I don’t usually have power outages. So I’ll admit, when I added some of the new machines, I committed a high sin - I “never got around” to setting up everything power-wise. I also have the switch running off of an old BackUPS 500VA unit, USB, without automatic self-tests. As a result of all this:
- The little UPS powering the switch only held out for 6-7 minutes. As a result, once that died, the bigger units didn’t even matter, as all hope was lost. This needs to be on a bigger UPS - maybe one of the 1000VA’s until it gets its’ own.
- APCupsd requires a network to initiate shutdown, so the rest of the machines came down hard (as confirmed by looking through log files).

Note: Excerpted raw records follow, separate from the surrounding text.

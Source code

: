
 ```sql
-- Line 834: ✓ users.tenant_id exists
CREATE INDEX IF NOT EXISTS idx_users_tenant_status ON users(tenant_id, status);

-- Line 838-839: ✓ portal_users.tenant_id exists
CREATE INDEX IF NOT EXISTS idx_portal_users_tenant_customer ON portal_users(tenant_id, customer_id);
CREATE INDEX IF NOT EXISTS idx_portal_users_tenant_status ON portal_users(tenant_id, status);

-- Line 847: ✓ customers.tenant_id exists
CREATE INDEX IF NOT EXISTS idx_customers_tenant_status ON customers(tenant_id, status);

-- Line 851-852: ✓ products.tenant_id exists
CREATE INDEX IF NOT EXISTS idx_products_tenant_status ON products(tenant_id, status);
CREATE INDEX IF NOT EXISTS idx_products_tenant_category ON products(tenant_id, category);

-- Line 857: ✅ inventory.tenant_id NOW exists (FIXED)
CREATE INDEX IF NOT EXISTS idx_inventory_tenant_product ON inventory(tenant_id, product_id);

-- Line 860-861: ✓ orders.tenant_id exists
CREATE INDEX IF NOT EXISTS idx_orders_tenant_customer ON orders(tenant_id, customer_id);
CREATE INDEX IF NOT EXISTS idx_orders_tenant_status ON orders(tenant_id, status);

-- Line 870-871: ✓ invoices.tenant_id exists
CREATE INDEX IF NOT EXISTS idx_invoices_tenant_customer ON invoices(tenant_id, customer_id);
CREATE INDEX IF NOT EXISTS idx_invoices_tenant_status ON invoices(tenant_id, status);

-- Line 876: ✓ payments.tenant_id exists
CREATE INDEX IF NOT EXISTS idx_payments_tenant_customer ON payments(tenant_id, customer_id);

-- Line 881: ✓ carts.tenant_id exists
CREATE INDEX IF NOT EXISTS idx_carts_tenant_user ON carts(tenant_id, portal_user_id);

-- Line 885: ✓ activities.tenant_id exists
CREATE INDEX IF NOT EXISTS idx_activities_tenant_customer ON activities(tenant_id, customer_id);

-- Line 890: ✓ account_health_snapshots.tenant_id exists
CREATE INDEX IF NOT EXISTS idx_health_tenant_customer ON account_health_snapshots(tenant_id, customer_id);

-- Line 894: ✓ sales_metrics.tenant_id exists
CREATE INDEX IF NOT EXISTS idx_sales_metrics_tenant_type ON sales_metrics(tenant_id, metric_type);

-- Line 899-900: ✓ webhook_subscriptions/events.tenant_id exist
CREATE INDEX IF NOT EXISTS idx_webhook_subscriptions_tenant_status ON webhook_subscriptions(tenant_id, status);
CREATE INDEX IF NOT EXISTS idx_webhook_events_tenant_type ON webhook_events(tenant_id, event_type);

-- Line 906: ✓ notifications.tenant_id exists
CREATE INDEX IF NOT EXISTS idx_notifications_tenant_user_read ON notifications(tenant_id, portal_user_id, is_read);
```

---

- The SunBlade was never setup to power on after power interruption, so it just sat there like a brick.
Most disturbingly, while my Nagios/monitoring box is up (according to the switch, power draw figures from the UPS, and the lights, as confirmed by someone on-site), it’s dead. No ping, nothing out. I’ll have to look into it, but it made me realize that this really is my only way of analyzing problems. That needs to stop.
Also, I decided (after all this) to setup graphing of UPS data (load, voltage in and out, temp, capacity, run time, etc.). While I haven’t gotten around to setting up Zenoss yet, I did a quick (well, 4 hours later I’m done configuring it) Cactiinstallation on my web server (I should already have it running on the monitoring box, but who knows what that will look like when I get home).